La grand-mère du nouveau-né, April Newkirk, avait dénoncé mi-mai auprès de la presse l'absence de choix qui avait été imposé à sa famille après l'arrêt total et irrémédiable du cerveau de sa fille, alors enceinte de neuf semaines. Selon la famille, l'hôpital aurait décidé de la maintenir artificiellement en vie, uniquement pour permettre à la grossesse de se poursuivre. 
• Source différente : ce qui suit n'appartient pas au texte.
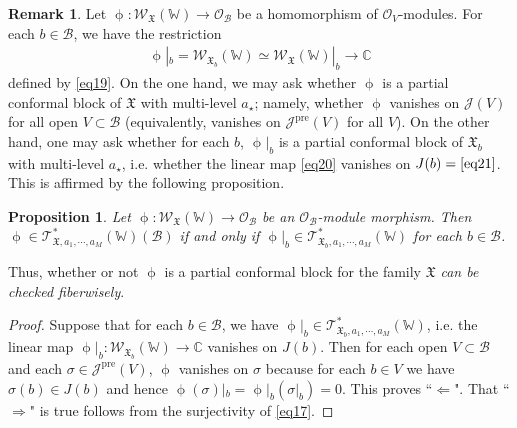 \documentclass[11pt,b5paper,notitlepage]{article}
\theoremstyle{definition}
\newtheorem{rem}[df]{Remark}
\theoremstyle{plain}
\newtheorem{pp}[df]{Proposition}
\newcommand{\fk}{\mathfrak}
\newcommand{\mc}{\mathcal}
\newcommand{\scr}{\mathscr}
\newcommand{\Wbb}{\mathbb W}
\newcommand{\Cbb}{\mathbb C}
\newcommand{\<}{\left\langle}
\renewcommand{\>}{\right\rangle}
\newcommand{\MO}{\mathcal{O}}
\newcommand{\fx}{\mathfrak{X}}
\newcommand{\ST}{\mathscr{T}}
\newcommand{\SW}{\mathscr{W}}
\newcommand{\pre}{\mathrm{pre}}
\numberwithin{equation}{subsection}
\begin{document}
\begin{rem}
Let $\upphi:\SW_\fx(\Wbb)\rightarrow \MO_{\mc B}$ be a homomorphism of $\MO_V$-modules. For each $b\in \mc B$, we have the restriction
\begin{align}\label{eq20}
\upphi|_b=\scr W_{\fk X_b}(\Wbb)\simeq \scr W_{\fk X}(\Wbb)|_b\rightarrow\Cbb
\end{align}
defined by \eqref{eq19}. On the one hand, we may ask whether $\upphi$ is a partial conformal block of $\fk X$ with multi-level $a_\star$; namely, whether $\upphi$ vanishes on $\scr J(V)$ for all open $V\subset\mc B$ (equivalently, vanishes on $\scr J^\pre(V)$ for all $V$). On the other hand, one may ask whether for each $b$, $\upphi|_b$ is a partial conformal block of $\fk X_b$ with multi-level $a_\star$, i.e. whether the linear map \eqref{eq20} vanishes on $J(b)=\eqref{eq21}$. This is affirmed by the following proposition.
\end{rem}





\begin{pp}\label{familyfiber5}
Let $\upphi:\SW_\fx(\Wbb)\rightarrow \MO_{\mc B}$ be an $\MO_{\mc B}$-module morphism. Then $\upphi\in \ST_{\fx,a_1,\cdots,a_M}^*(\Wbb)(\mc B)$ if and only if $\upphi\vert_b\in \ST_{\fx_b,a_1,\cdots,a_M}^*(\Wbb)$ for each $b\in \mc B$. 
\end{pp}

Thus, whether or not $\upphi$ is a partial conformal block for the family $\fk X$ \emph{can be checked fiberwisely}.

\begin{proof}
Suppose that for each $b\in \mc B$, we have $\upphi\vert_b\in \ST_{\fx_b,a_1,\cdots,a_M}^*(\Wbb)$, i.e. the linear map $\upphi|_b:\scr W_{\fk X_b}(\Wbb)\rightarrow\Cbb$ vanishes on $J(b)$. Then for each open $V\subset\mc B$ and each $\sigma\in\scr J^\pre(V)$, $\upphi$ vanishes on $\sigma$ because for each $b\in V$ we have $\sigma(b)\in J(b)$ and hence $\upphi(\sigma)|_b=\upphi|_b(\sigma|_b)=0$. This proves ``$\Leftarrow $". That ``$\Rightarrow$" is true follows from the surjectivity of \eqref{eq17}.
\end{proof}
\end{document}
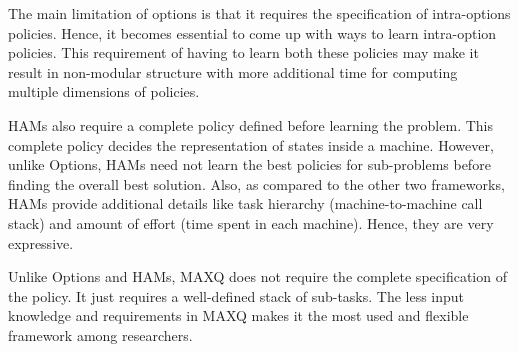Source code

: The main limitation of options is that it requires the specification of intra-options policies.
Hence, it becomes essential to come up with ways to learn intra-option policies.  This requirement of having to learn both these policies may make it result in non-modular structure with more additional time for computing multiple dimensions of policies.

HAMs also require a complete policy defined before learning the problem. This complete policy decides the representation of states inside a machine. However, unlike Options, HAMs need not learn the best policies for sub-problems before finding the overall best solution. Also, as compared to the other two frameworks, HAMs provide additional details like task hierarchy (machine-to-machine call stack) and amount of effort (time spent in each machine). Hence, they are very expressive.

Unlike Options and HAMs, MAXQ does not require the complete specification of the policy. It just requires a well-defined stack of sub-tasks. The less input knowledge and requirements in MAXQ makes it the most used and flexible framework among researchers.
Je ne dis pas que nous aurions choisi d'interrompre sa grossesse, mais ce que je dis, c'est que nous aurions dû avoir le choix.

April Newkirk

Cette décision a été prise dans l'intérêt de se conformer avec une loi sur l'avortement décriée de Géorgie. La jeune femme a ainsi été maintenue sous assistance respiratoire pendant quatre mois, sans que la famille n'ait son mot à dire, selon sa mère. "Je ne dis pas que nous aurions choisi d'interrompre sa grossesse, mais ce que je dis, c'est que nous aurions dû avoir le choix", avait alors insisté Mme Newkirk.

Pas le choix ? 

Les médecins, selon la famille, ont argumenté qu'ils n'étaient pas autorisés à retirer les dispositifs qui permettaient à la jeune femme de respirer. Notamment car la loi de l'État interdit l'avortement une fois qu'une activité cardiaque peut être détectée, c'est-à-dire généralement vers la sixième semaine de grossesse.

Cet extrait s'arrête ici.